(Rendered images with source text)

※ ※ ※

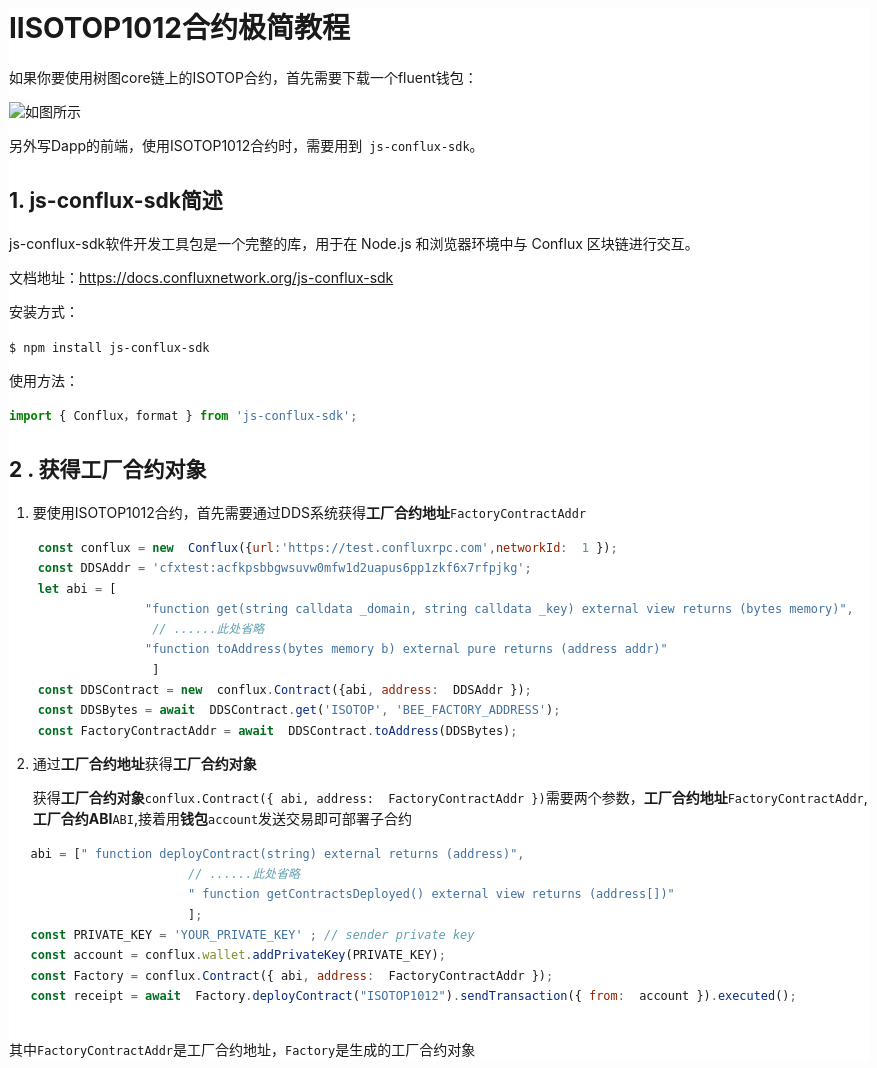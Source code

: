 
# IISOTOP1012合约极简教程

如果你要使用树图core链上的ISOTOP合约，首先需要下载一个fluent钱包：



![如图所示](https://upload.cc/i1/2022/12/10/WjhbIz.png)


另外写Dapp的前端，使用ISOTOP1012合约时，需要用到` js-conflux-sdk`。


## 1. js-conflux-sdk简述

js-conflux-sdk软件开发工具包是一个完整的库，用于在 Node.js 和浏览器环境中与 Conflux 区块链进行交互。

文档地址：https://docs.confluxnetwork.org/js-conflux-sdk

安装方式：
```
$ npm install js-conflux-sdk
```
使用方法：
``` js
import { Conflux，format } from 'js-conflux-sdk';
```

## 2 . 获得工厂合约对象


1. 要使用ISOTOP1012合约，首先需要通过DDS系统获得**工厂合约地址**`FactoryContractAddr`
```js
    const conflux = new  Conflux({url:'https://test.confluxrpc.com',networkId:  1 });   
    const DDSAddr = 'cfxtest:acfkpsbbgwsuvw0mfw1d2uapus6pp1zkf6x7rfpjkg';
    let abi = [
                   "function get(string calldata _domain, string calldata _key) external view returns (bytes memory)",
                    // ......此处省略
                   "function toAddress(bytes memory b) external pure returns (address addr)"
                    ]
    const DDSContract = new  conflux.Contract({abi, address:  DDSAddr });
    const DDSBytes = await  DDSContract.get('ISOTOP', 'BEE_FACTORY_ADDRESS');
    const FactoryContractAddr = await  DDSContract.toAddress(DDSBytes);
```

2.  通过**工厂合约地址**获得**工厂合约对象**

    获得**工厂合约对象**`conflux.Contract({ abi, address:  FactoryContractAddr })`需要两个参数，**工厂合约地址**`FactoryContractAddr`,**工厂合约ABI**`ABI`,接着用**钱包**`account`发送交易即可部署子合约

 ```javascript
    abi = [" function deployContract(string) external returns (address)",
                          // ......此处省略
                          " function getContractsDeployed() external view returns (address[])"
                          ];
    const PRIVATE_KEY = 'YOUR_PRIVATE_KEY' ; // sender private key
    const account = conflux.wallet.addPrivateKey(PRIVATE_KEY);
    const Factory = conflux.Contract({ abi, address:  FactoryContractAddr });
    const receipt = await  Factory.deployContract("ISOTOP1012").sendTransaction({ from:  account }).executed();
   
 ``` 
 其中`FactoryContractAddr`是工厂合约地址，`Factory`是生成的工厂合约对象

※ ※ ※

What the task requires: Down to the last line, set down the data above exactly, and omit all images.

Written answer:
Source code

: 
# IISOTOP1012合约极简教程

如果你要使用树图core链上的ISOTOP合约，首先需要下载一个fluent钱包：



![如图所示](https://upload.cc/i1/2022/12/10/WjhbIz.png)


另外写Dapp的前端，使用ISOTOP1012合约时，需要用到` js-conflux-sdk`。


## 1. js-conflux-sdk简述

js-conflux-sdk软件开发工具包是一个完整的库，用于在 Node.js 和浏览器环境中与 Conflux 区块链进行交互。

文档地址：https://docs.confluxnetwork.org/js-conflux-sdk

安装方式：
```
$ npm install js-conflux-sdk
```
使用方法：
``` js
import { Conflux，format } from 'js-conflux-sdk';
```

## 2 . 获得工厂合约对象


1. 要使用ISOTOP1012合约，首先需要通过DDS系统获得**工厂合约地址**`FactoryContractAddr`
```js
    const conflux = new  Conflux({url:'https://test.confluxrpc.com',networkId:  1 });   
    const DDSAddr = 'cfxtest:acfkpsbbgwsuvw0mfw1d2uapus6pp1zkf6x7rfpjkg';
    let abi = [
                   "function get(string calldata _domain, string calldata _key) external view returns (bytes memory)",
                    // ......此处省略
                   "function toAddress(bytes memory b) external pure returns (address addr)"
                    ]
    const DDSContract = new  conflux.Contract({abi, address:  DDSAddr });
    const DDSBytes = await  DDSContract.get('ISOTOP', 'BEE_FACTORY_ADDRESS');
    const FactoryContractAddr = await  DDSContract.toAddress(DDSBytes);
```

2.  通过**工厂合约地址**获得**工厂合约对象**

    获得**工厂合约对象**`conflux.Contract({ abi, address:  FactoryContractAddr })`需要两个参数，**工厂合约地址**`FactoryContractAddr`,**工厂合约ABI**`ABI`,接着用**钱包**`account`发送交易即可部署子合约

 ```javascript
    abi = [" function deployContract(string) external returns (address)",
                          // ......此处省略
                          " function getContractsDeployed() external view returns (address[])"
                          ];
    const PRIVATE_KEY = 'YOUR_PRIVATE_KEY' ; // sender private key
    const account = conflux.wallet.addPrivateKey(PRIVATE_KEY);
    const Factory = conflux.Contract({ abi, address:  FactoryContractAddr });
    const receipt = await  Factory.deployContract("ISOTOP1012").sendTransaction({ from:  account }).executed();
   
 ``` 
 其中`FactoryContractAddr`是工厂合约地址，`Factory`是生成的工厂合约对象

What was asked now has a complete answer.